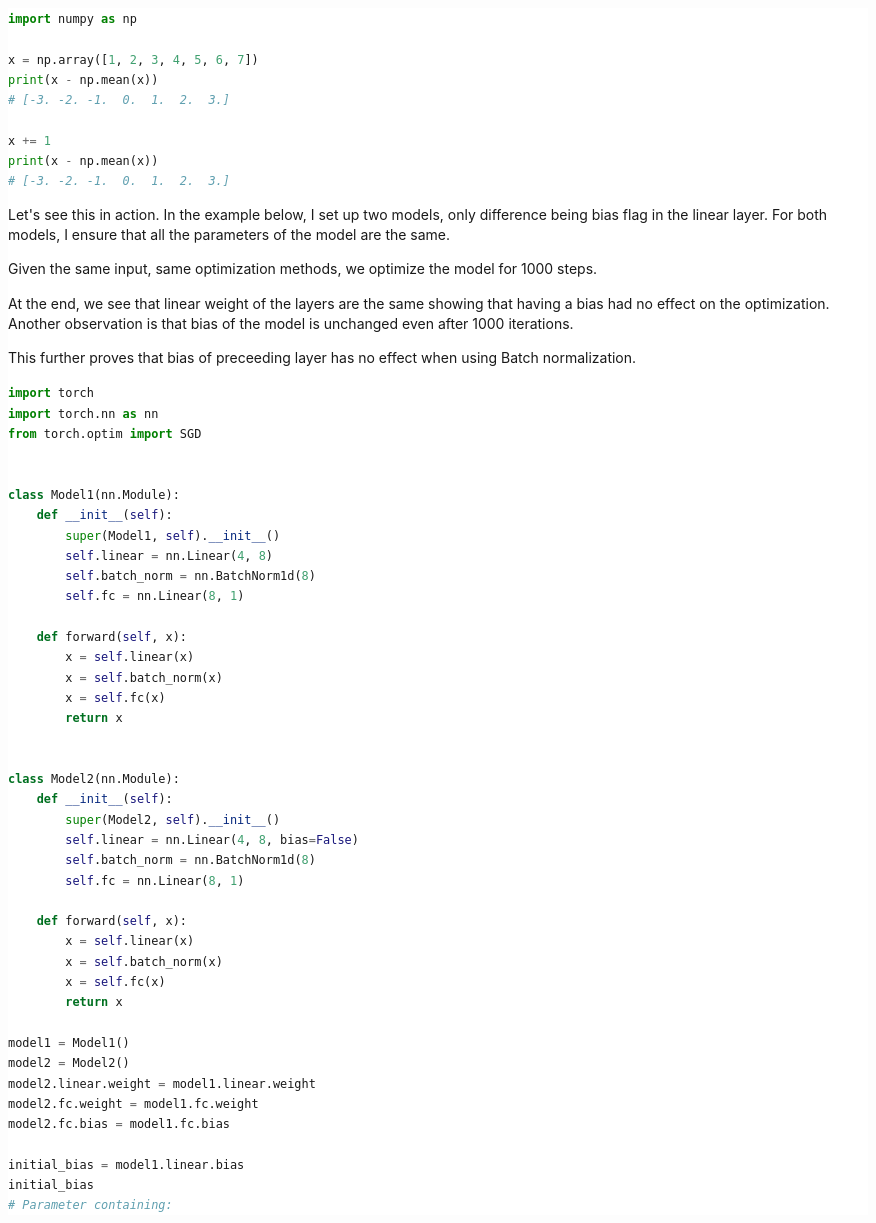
 ```python
import numpy as np

x = np.array([1, 2, 3, 4, 5, 6, 7])
print(x - np.mean(x))
# [-3. -2. -1.  0.  1.  2.  3.]

x += 1
print(x - np.mean(x))
# [-3. -2. -1.  0.  1.  2.  3.]
```

Let's see this in action. In the example below, I set up two models, only difference being bias flag in the linear layer. For both models, 
I ensure that all the parameters of the model are the same. 

Given the same input, same optimization methods, we optimize the model for 1000 steps. 

At the end, we see that linear weight of the layers are the same showing that having a bias had no effect on the optimization.
Another observation is that bias of the model is unchanged even after 1000 iterations.

This further proves that bias of preceeding layer has no effect when using Batch normalization.

```python
import torch
import torch.nn as nn
from torch.optim import SGD


class Model1(nn.Module):
    def __init__(self):
        super(Model1, self).__init__()
        self.linear = nn.Linear(4, 8)
        self.batch_norm = nn.BatchNorm1d(8)
        self.fc = nn.Linear(8, 1)

    def forward(self, x):
        x = self.linear(x)
        x = self.batch_norm(x)
        x = self.fc(x)
        return x


class Model2(nn.Module):
    def __init__(self):
        super(Model2, self).__init__()
        self.linear = nn.Linear(4, 8, bias=False)
        self.batch_norm = nn.BatchNorm1d(8)
        self.fc = nn.Linear(8, 1)

    def forward(self, x):
        x = self.linear(x)
        x = self.batch_norm(x)
        x = self.fc(x)
        return x
    
model1 = Model1()
model2 = Model2()
model2.linear.weight = model1.linear.weight
model2.fc.weight = model1.fc.weight
model2.fc.bias = model1.fc.bias

initial_bias = model1.linear.bias
initial_bias
# Parameter containing:
```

________

**ABOUT THIS EXERCISE**: Exact copy, no pictures: set down all the entries again as they stand.

**RESULT**:
 ```python
import numpy as np

x = np.array([1, 2, 3, 4, 5, 6, 7])
print(x - np.mean(x))
# [-3. -2. -1.  0.  1.  2.  3.]

x += 1
print(x - np.mean(x))
# [-3. -2. -1.  0.  1.  2.  3.]
```

Let's see this in action. In the example below, I set up two models, only difference being bias flag in the linear layer. For both models, 
I ensure that all the parameters of the model are the same. 

Given the same input, same optimization methods, we optimize the model for 1000 steps. 

At the end, we see that linear weight of the layers are the same showing that having a bias had no effect on the optimization.
Another observation is that bias of the model is unchanged even after 1000 iterations.

This further proves that bias of preceeding layer has no effect when using Batch normalization.

```python
import torch
import torch.nn as nn
from torch.optim import SGD


class Model1(nn.Module):
    def __init__(self):
        super(Model1, self).__init__()
        self.linear = nn.Linear(4, 8)
        self.batch_norm = nn.BatchNorm1d(8)
        self.fc = nn.Linear(8, 1)

    def forward(self, x):
        x = self.linear(x)
        x = self.batch_norm(x)
        x = self.fc(x)
        return x


class Model2(nn.Module):
    def __init__(self):
        super(Model2, self).__init__()
        self.linear = nn.Linear(4, 8, bias=False)
        self.batch_norm = nn.BatchNorm1d(8)
        self.fc = nn.Linear(8, 1)

    def forward(self, x):
        x = self.linear(x)
        x = self.batch_norm(x)
        x = self.fc(x)
        return x
    
model1 = Model1()
model2 = Model2()
model2.linear.weight = model1.linear.weight
model2.fc.weight = model1.fc.weight
model2.fc.bias = model1.fc.bias

initial_bias = model1.linear.bias
initial_bias
# Parameter containing:
```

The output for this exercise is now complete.